O ex-líder sérvio-bósnio questionou a testemunha sobre a veracidade dos fatos

EFE

14 de abril de 2010 | 12h01

HAIA - O ex-líder sérvio-bósnio Radovan Karadzic acusou nesta quarta-feira, 14, a primeira testemunha de acusação em seu julgamento por genocídio de fabricar as provas contra ele por assassinato em massa.

 

O antigo líder sérvio-bósnio, que está conduzindo a sua própria defesa, gastou mais de três horas procurando descreditar o bósnio muçulmano Ahmet Zulic, que testemunhou por quase 90 minutos.

 

Zulic disse à corte da ONU na terça-feira que ele havia testemunhado o massacre de junho de 1992, quando 20 homens muçulmanos foram forçados a cavar suas próprias covas e depois foram fuzilados ou tiveram suas gargantas cortadas por um carrasco sérvio. Zulic disse que apenas sobreviveu à matança porque seu antigo professor de escola interveio a seu favor.

 

Karadzic, espiando por cima dos óculos e gesticulando com sua mão direita para dar ênfase a sua fala, chamou o evento de mentira e disse que o carrasco sérvio estava disposto a processar Zulic por "calúnia e falso testemunho". "Eu mantenho que você inventou a situação toda", disse ele.

 

Zulic respondeu apontando para uma cicatriz em sua garganta e disse que o carrasco foi embora depois de cortá-lo.

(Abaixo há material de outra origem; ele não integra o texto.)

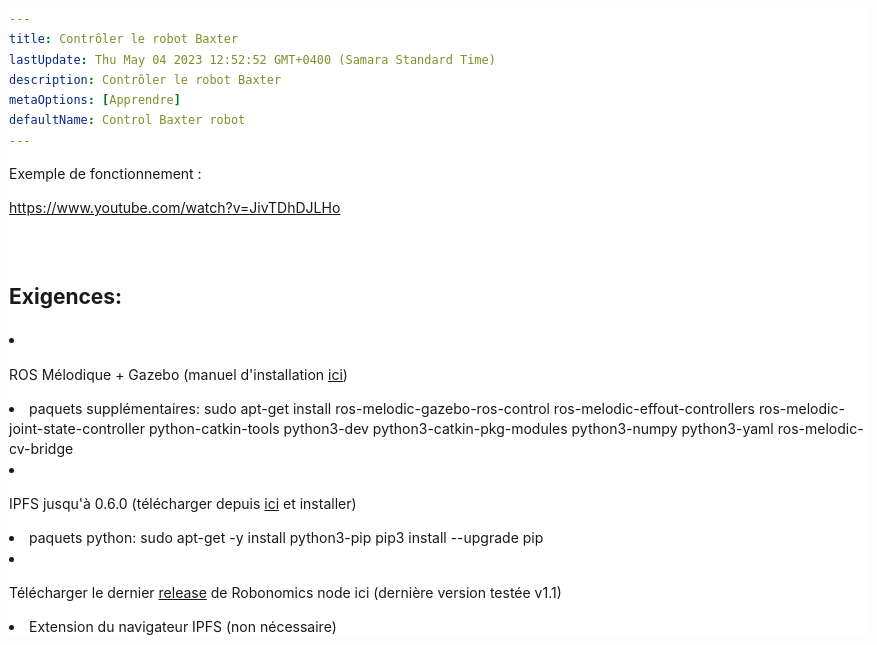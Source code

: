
 ```yaml
---
title: Contrôler le robot Baxter
lastUpdate: Thu May 04 2023 12:52:52 GMT+0400 (Samara Standard Time)
description: Contrôler le robot Baxter
metaOptions: [Apprendre]
defaultName: Control Baxter robot
---
```

Exemple de fonctionnement :

https://www.youtube.com/watch?v=JivTDhDJLHo

<br/>

## Exigences:

<List>

<li class="flex">

ROS Mélodique + Gazebo (manuel d'installation [ici][db2])  

</li>

<li>paquets supplémentaires:

<LessonCodeWrapper language="bash" codeClass="big-code">
sudo apt-get install ros-melodic-gazebo-ros-control ros-melodic-effout-controllers ros-melodic-joint-state-controller python-catkin-tools python3-dev python3-catkin-pkg-modules python3-numpy python3-yaml ros-melodic-cv-bridge
</LessonCodeWrapper>

</li>

<li class="flex">

IPFS jusqu'à 0.6.0 (télécharger depuis [ici][db3] et installer)

</li>

<li> paquets python:

<LessonCodeWrapper language="bash" codeClass="big-code">
sudo apt-get -y install python3-pip
pip3 install --upgrade pip
</LessonCodeWrapper>

</li>

<li class="flex">

Télécharger le dernier [release][db4] de Robonomics node ici (dernière version testée v1.1)

</li>

<li>Extension du navigateur IPFS (non nécessaire)</li>

</List>


[db2]: <http://wiki.ros.org/melodic/Installation>
[db3]: <https://dist.ipfs.io/go-ipfs/v0.6.0/go-ipfs_v0.6.0_linux-386.tar.gz>
[db4]: <https://github.com/airalab/robonomics/releases>
[db5]: <https://polkadot.js.org/apps/?rpc=wss%3A%2F%2Fkusama.rpc.robonomics.network%2F#/>
[db8]: <https://wiki.robonomics.network/docs/create-account-in-dapp/>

Segundo ele, os sérvios também quebraram seus dentes quando lançaram um barril de pólvora em sua boca durante o mesmo incidente.

 

O juiz que presidia a sessão, O-Gon Kwon, pediu diversas vezes que Karadzic "continuasse' durante a longa explanação. "Fique ciente de que você não está dando evidências" disse Kwon a Karadzic. "Apenas questione a testemunha".

 

Milosevic

 

A decisão de Karadzic de defender a si mesmo e bombardear a testemunha com perguntas faz eco à estratégia de defesa do antigo presidente da Iugoslávia, Slobodan Milosevic.

 

O julgamento de Milosevic na mesma corte foi abortado sem um veredicto final depois que ele morreu de um ataque do coração em 2006. Ambos os ex-líderes foram acusados de planejar as atrocidades sérvias durante a guerra da Bósnia entre 1992 e 1995. Milosevic foi ainda acusado de crimes contra a Croácia e o Kosovo.

 

Karadzic enfrenta duas acusações de genocídio e outras novas de crimes de guerra e crimes contra a humanidade.

 

Zulic afirmou que forças sérvias o incapacitaram com repetidas pancadas em 1992 quando o seguravam juntamente com outros muçulmanos expulsos de seus lares e os colocaram em centros de detenção improvisados em uma garagem apertada e em um estábulo.

 

Karadzic afirma que os muçulmanos conspiravam para tranformar a Bósnia em uma república islâmica antes da guerra.